# Final Project
## CSCI 5845: Natural Language Processing

### Student Information
- **Name**: Lohit Akkineni
- **Instructor**: Willbert Hawley

### Project Overview
This project involves building and evaluating several neural network models to perform language identification. The dataset consists of approximately 10,000 entries covering 17 different languages.
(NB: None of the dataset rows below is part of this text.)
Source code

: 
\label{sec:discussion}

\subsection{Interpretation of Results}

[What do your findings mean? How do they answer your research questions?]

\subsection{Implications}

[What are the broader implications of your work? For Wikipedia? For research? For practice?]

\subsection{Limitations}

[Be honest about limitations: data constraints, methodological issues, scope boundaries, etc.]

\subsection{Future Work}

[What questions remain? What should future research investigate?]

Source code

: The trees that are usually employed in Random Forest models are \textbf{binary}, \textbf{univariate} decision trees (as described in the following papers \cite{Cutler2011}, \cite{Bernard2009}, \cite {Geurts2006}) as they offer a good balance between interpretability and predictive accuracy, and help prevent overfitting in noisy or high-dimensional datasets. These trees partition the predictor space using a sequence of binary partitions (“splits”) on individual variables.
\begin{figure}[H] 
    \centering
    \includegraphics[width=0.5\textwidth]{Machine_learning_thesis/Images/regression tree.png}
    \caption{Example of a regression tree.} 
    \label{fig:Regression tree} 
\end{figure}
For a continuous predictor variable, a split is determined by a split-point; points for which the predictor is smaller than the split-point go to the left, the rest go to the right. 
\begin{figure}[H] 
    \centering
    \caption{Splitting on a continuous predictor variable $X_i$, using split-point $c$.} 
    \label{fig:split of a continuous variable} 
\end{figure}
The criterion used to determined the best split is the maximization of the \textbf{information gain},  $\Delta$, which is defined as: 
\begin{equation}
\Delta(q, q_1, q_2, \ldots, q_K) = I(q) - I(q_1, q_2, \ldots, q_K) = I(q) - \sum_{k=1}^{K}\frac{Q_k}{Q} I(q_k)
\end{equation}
The goal is to accurately classify the language of each text entry using three distinct types of neural network architectures: Dense Neural Networks, Convolutional Neural Networks (CNN), and Long Short-Term Memory (LSTM) Networks.

### Objectives
- To apply and compare different neural network architectures for the task of language identification.
- To evaluate the models based on their accuracy, training time, and generalizability on test data.
- To determine the most effective model architecture for this specific application.

### Methodology
The project will follow these steps:
1. Data Preprocessing: Cleaning, tokenizing, and vectorizing the text data.
2. Model Building: Constructing three different models with specific architectures.
3. Training and Evaluation: Training the models on the dataset and evaluating their performance.
4. Comparison and Analysis: Comparing the models based on various performance metrics and providing a comprehensive analysis.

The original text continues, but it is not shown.